IT was a scene unlike any other on Vubachikwe Gold Mine in Gwanda.
The date is 8 November 2022.
A sea of marauding thugs hiding behind a misinformed frontline comprising mine worker’s wives moving in under the cover of darkness to wreak havoc.
The real intended plan behind an illegal strike that had been organised by callous self-serving miscreants posing as saviours for workers with genuine grievances they needed ironed out with their employer.
What unfolded was destruction beyond measure and sadly devoid of any inkling of intelligence, betraying the sheer intellectual ineptitude of those who had masterminded the strike.
The village clinic was pelted and destroyed as some of the thugs even tried to tear down the fence and move in on the clinic. From shattered panes to broken solar geysers, the clinic was crippled.

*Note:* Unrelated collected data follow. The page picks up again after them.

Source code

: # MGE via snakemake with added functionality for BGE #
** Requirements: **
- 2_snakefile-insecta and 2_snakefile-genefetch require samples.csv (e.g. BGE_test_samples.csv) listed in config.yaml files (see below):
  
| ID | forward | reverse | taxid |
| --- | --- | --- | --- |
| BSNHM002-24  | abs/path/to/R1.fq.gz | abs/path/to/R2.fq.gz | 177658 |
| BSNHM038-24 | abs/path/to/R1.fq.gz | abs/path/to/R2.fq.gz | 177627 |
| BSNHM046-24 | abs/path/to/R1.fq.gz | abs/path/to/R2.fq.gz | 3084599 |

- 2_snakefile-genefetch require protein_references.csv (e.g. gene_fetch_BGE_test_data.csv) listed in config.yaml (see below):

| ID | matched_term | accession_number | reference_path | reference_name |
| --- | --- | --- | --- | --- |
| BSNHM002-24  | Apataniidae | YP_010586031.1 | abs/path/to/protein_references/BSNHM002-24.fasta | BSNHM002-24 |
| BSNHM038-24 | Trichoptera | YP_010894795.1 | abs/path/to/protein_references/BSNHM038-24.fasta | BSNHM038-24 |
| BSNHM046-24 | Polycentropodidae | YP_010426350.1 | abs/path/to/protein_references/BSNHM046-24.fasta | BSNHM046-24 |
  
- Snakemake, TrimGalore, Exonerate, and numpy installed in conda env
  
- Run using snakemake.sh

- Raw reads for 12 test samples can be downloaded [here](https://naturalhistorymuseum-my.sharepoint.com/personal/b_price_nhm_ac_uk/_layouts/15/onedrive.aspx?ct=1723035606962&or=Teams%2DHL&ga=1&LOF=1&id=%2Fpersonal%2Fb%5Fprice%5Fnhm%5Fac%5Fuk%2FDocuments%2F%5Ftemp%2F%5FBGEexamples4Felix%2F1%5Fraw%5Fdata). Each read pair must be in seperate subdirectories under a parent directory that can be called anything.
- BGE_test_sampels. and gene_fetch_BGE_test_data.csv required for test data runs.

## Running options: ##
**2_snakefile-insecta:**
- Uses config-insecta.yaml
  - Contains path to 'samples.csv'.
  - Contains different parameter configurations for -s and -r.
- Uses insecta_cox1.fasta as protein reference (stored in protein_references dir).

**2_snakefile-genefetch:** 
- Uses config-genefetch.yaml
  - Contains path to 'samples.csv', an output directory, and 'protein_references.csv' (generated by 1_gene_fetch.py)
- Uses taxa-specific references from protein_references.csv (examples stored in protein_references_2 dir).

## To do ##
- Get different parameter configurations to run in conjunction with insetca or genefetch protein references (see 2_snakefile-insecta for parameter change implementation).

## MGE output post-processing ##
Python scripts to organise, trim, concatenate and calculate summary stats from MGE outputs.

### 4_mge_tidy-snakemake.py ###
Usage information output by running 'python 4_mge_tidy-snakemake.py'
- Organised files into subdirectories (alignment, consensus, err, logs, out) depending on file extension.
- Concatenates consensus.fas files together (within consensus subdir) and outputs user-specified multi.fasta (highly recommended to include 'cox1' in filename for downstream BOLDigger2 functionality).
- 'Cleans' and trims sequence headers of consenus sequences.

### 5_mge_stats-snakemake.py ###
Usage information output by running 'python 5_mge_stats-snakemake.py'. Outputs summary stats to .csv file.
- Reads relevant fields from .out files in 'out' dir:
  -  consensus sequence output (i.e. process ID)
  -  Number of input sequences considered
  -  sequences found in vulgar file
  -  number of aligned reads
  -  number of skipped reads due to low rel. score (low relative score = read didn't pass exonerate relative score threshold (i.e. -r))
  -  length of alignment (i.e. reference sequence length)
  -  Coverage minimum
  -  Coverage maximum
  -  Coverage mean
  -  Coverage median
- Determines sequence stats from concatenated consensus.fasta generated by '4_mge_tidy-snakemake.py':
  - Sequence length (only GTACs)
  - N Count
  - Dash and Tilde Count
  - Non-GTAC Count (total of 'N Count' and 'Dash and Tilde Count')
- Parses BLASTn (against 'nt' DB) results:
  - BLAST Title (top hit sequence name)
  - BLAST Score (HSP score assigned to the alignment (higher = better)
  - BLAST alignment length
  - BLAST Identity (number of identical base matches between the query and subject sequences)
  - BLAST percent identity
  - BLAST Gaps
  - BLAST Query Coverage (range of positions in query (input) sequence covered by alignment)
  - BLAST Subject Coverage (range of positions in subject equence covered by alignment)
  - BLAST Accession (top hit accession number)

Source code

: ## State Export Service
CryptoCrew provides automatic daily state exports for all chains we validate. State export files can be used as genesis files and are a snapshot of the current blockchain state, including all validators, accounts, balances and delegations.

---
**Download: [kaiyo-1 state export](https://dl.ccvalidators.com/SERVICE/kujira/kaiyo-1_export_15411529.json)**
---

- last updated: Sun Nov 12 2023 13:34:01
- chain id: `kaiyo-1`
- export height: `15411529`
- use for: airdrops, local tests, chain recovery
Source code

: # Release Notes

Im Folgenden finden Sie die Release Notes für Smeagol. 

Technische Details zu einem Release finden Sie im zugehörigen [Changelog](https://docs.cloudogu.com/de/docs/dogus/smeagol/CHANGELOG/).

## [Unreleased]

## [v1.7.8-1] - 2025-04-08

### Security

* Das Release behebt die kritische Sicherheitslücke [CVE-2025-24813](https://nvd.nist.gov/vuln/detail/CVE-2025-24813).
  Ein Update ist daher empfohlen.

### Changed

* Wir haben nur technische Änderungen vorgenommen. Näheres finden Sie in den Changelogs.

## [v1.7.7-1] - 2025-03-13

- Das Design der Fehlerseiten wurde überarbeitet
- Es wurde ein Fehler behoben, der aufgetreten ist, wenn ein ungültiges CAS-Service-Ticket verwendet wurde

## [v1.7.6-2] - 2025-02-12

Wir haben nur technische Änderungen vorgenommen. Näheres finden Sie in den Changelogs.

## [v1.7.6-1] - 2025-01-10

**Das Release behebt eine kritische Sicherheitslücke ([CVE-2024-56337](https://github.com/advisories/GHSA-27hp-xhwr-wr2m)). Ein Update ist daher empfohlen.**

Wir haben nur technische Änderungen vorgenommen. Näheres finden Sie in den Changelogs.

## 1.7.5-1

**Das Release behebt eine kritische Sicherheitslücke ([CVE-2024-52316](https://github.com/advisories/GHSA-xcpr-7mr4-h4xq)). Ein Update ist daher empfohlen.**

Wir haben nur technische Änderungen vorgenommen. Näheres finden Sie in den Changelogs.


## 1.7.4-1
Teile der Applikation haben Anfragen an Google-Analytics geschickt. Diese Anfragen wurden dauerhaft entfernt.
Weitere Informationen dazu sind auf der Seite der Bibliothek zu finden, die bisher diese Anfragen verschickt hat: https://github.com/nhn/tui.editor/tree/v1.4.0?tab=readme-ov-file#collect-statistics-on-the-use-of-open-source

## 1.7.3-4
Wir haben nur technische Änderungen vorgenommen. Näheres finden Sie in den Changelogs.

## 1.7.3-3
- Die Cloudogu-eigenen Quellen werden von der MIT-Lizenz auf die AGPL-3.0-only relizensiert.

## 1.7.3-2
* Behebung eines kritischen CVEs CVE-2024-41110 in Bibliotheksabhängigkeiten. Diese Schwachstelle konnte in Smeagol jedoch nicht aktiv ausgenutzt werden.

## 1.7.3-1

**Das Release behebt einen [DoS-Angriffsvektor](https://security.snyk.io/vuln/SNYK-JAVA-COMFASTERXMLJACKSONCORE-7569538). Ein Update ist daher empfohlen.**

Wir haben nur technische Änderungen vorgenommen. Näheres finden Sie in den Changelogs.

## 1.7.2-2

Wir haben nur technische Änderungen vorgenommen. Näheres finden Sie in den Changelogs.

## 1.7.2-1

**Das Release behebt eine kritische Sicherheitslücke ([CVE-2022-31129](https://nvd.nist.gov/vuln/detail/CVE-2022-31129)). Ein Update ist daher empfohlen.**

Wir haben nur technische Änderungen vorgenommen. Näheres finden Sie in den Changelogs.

The fence became the last bastion to safeguard the mine nurse who was trapped in the building with just the fence and walls between her and the savage attackers baying for her blood for the act of attending to her duties on the fateful day.
Only heavens know what would have become of her had the illegal strikers managed to breach the fortress that eventually saved her and served as a sanctuary with fortitude when the need arose.
But they were not done, the ambulance, a source of salvation for those on the threshold of bleak fate, a saviour for those at death’s door which rushes the very same attackers became the next focus for them.
Shattering the screen and pelting the combo with rocks and boulders, they rendered it incapacitated.

Behind them ironically was the walls of wives that had protected them, urging them on, some heavy with child and needing the same vehicle and clinic should their time come.
Also destroyed in the carnage was the school bus ironically used to ferry the children of ordinary workers. That the mayhem is led by minds bereft of intelligent logical thinking and reasoning is all too apparent.
Today, Vubachikwe Mine is a far cry from the noise, commotion, tear smoke, anarchy and madness of that day.
Some of the thugs that orchestrated that madness have since been dismissed, others are languishing outside the gates like hungry prey that have now had a Saul to Paul moment discovering that their actions on the day had far reaching consequences as the mine remains on care and maintenance and they are in limbo as they are on no work no pay.
Diligent, honest men and women attend to their duties keeping the mine alive gearing for the kicking in of a workout plan that will see a resource building phase and the ultimate return to full throttle of one of Zimbabwe’s most beautiful mining stories.
“Moves are now at advanced stages to ensure that the clinic returns to full throttle,” says a hopeful Mine Manager None Kananji.
Soft spoken and deliberate, he has steered this ship in the darkest of times and seen some of the worst challenges, all of which he has risen above.
At the forefront of mortal danger during the riots, his family had a front row seat to the anarchy, his home destroyed and the window panes destroyed. Evidence of the madness is still visible around his home nine months on.
“The people are allowed to protest but they ought to do so legally and have learnt the consequences of anarchy and vandalism. A few days after they broke the ambulance down and destroyed the clinic some who were with children came seeking services, others with chronic illnesses needed help and others who passed on needed to be ferried but because the clinic was closed, the ambulance was destroyed as was the truck we used to ferry workers in times of challenges like funerals was also destroyed, we had nothing to offer.
“Then came the reckoning that what we had destroyed was ours,” said Kananji.
Yet he believes that there has been a great shift.
“With word of the phased reopening, you sense that if ever there are to be riots on any mine in the country, Vubachikwe workers will be the last to allow that to happen on our shores. They now appreciate that any negotiations for services or conditions can be done while a mine is operational and undisturbed.”
As he walks around assessing what needs to be fixed, there is an air of authority he exudes that promises better days ahead.
“A new dispensation will certainly come with the new era that beckons. The best place to start the new social contract with our workers and worker’s committee with which we now are working well with is to make sure social amenities like provision of decent health services, clean potable water and emergency service are guaranteed for all. It is the perfect first step towards a new organisational order,” he says.
And as the sun sets on Vubachikwe Clinic, it seems to somewhat be a perfect announcement of a new start after the dark and still of the impending night.